While Superintendent of Public Instruction Tom Luna's Students Come First Technology Task Force was meeting at the Statehouse, some partisan comments were burning up Twitter this morning, including tweets from Luna, the Idaho Education Association, a former state representative and a writer from Idaho Reporter, a product of the Idaho Freedom Foundation, whose director, Wayne Hoffman, isn't shy about his support for the so-called Luna Laws.
This morning's tweets began when the IEA referred to Meridian School Superintendent Linda Clark's remarks at the SCF meeting that more online courses would require extra staff.
"We've been asking since January: How many Idaho jobs will be lost due to Luna's tech mandates," tweeted the IEA.
"Is eduction a jobs program?" tweeted Dustin Hurst, reporter for Idaho Reporter.
"Education has always been a major employer in every Idaho community, providing stable, middle-class jobs," tweeted the IEA.
"I understand that, I do," tweeted Hurst. "But is the point of our schools to provide jobs or to educate our kids?"
A few minutes later, the tweets continued ...
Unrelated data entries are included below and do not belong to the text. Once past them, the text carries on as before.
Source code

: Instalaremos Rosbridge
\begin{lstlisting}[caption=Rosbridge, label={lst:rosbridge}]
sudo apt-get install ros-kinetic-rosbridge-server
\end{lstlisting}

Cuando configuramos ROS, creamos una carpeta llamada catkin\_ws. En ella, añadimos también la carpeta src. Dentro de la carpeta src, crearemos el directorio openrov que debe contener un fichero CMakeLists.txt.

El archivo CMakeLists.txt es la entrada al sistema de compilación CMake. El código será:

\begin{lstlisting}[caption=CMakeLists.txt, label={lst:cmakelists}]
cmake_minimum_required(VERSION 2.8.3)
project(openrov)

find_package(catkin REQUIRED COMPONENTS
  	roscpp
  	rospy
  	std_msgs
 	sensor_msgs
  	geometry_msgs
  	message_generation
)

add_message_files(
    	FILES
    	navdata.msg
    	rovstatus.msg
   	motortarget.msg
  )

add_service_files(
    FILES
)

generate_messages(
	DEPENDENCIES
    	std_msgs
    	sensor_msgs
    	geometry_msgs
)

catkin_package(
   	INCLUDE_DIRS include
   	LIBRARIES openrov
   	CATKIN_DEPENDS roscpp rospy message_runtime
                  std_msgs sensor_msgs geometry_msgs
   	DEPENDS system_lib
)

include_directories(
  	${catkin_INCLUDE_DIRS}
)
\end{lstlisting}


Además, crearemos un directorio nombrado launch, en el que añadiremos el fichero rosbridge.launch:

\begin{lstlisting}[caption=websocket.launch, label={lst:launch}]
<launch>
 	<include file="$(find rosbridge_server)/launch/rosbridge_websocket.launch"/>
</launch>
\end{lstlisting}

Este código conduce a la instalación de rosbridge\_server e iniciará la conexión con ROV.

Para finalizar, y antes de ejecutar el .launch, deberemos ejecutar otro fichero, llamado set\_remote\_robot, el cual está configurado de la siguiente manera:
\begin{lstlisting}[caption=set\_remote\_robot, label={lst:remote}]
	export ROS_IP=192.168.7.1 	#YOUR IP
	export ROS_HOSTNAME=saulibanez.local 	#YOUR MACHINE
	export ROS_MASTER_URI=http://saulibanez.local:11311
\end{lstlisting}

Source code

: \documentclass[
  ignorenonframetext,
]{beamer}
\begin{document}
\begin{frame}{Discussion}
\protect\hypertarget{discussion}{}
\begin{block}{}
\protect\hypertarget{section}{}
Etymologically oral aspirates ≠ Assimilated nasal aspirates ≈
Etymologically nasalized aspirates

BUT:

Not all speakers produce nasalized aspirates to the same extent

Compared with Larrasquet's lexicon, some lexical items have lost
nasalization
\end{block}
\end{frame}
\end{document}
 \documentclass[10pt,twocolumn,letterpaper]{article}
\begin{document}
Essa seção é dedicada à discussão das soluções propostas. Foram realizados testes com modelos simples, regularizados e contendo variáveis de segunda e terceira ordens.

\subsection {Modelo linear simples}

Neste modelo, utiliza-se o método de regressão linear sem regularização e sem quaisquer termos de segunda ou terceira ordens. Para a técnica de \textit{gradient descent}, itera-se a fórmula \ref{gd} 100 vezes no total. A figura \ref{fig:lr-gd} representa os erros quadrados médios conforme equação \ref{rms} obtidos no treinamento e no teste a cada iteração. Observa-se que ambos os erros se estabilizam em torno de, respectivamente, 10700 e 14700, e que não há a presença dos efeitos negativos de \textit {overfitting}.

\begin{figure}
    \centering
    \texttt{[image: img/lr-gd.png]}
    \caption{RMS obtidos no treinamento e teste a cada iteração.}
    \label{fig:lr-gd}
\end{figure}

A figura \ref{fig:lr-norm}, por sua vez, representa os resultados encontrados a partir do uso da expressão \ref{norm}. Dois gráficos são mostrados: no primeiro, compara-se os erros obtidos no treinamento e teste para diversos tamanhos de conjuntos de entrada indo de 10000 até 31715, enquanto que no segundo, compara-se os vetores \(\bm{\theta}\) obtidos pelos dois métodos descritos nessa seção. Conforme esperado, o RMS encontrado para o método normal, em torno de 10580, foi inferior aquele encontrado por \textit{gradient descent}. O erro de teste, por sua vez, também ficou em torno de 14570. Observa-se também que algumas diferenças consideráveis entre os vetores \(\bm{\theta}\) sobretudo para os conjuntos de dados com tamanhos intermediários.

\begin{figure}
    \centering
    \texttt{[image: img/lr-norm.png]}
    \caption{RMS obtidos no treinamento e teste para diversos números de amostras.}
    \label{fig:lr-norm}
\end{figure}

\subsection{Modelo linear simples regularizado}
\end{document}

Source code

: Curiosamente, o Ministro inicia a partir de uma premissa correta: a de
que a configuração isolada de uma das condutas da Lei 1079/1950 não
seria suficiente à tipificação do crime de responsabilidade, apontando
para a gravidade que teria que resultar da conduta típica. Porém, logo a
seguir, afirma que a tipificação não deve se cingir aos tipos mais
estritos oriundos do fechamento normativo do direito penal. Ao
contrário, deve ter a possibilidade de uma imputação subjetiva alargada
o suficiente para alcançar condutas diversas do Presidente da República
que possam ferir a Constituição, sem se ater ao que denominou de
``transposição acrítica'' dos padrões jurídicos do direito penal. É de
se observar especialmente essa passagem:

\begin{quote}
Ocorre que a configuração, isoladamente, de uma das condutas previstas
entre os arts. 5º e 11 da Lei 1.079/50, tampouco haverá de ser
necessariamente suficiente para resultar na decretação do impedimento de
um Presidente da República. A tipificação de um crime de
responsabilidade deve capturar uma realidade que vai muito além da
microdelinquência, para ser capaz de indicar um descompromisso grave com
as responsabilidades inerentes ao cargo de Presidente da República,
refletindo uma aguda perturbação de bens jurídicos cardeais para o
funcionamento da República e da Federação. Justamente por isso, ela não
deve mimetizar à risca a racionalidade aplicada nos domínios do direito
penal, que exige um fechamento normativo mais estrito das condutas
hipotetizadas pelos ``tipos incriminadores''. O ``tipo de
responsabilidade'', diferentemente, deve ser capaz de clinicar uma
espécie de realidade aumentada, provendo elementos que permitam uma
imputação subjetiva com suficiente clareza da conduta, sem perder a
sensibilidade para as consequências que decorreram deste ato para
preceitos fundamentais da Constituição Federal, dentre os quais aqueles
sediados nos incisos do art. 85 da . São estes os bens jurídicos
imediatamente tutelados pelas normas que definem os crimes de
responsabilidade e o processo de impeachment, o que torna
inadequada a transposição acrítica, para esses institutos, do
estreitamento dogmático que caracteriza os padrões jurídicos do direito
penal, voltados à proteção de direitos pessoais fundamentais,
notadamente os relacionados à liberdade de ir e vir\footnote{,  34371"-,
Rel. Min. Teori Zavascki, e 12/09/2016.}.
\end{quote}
"IEA's point is that Idaho online classes may be taught by teachers in Virginia, Bangalore, or wherever," tweeted the IEA.
"The SDE [State Department of Education] has intentionally been misleading the education community and stood in the way of clarifying the law regarding this," tweeted
Hurst.former Democratic Rep. Branden Durst of Boise.
That's when Luna jumped in.
"The goal of the SCF reforms is deliver our students the high quality education they deserve with the state's limited funds," tweeted Luna. "No one is working 'on the cheap.' Idaho's voters have indicated they would like an efficient system that does not raise taxes."
"Idahoans have indicated they do not like punitive reforms that target teachers, cut local control, impose mandates. See you in Nov. 2012," tweeted the IEA.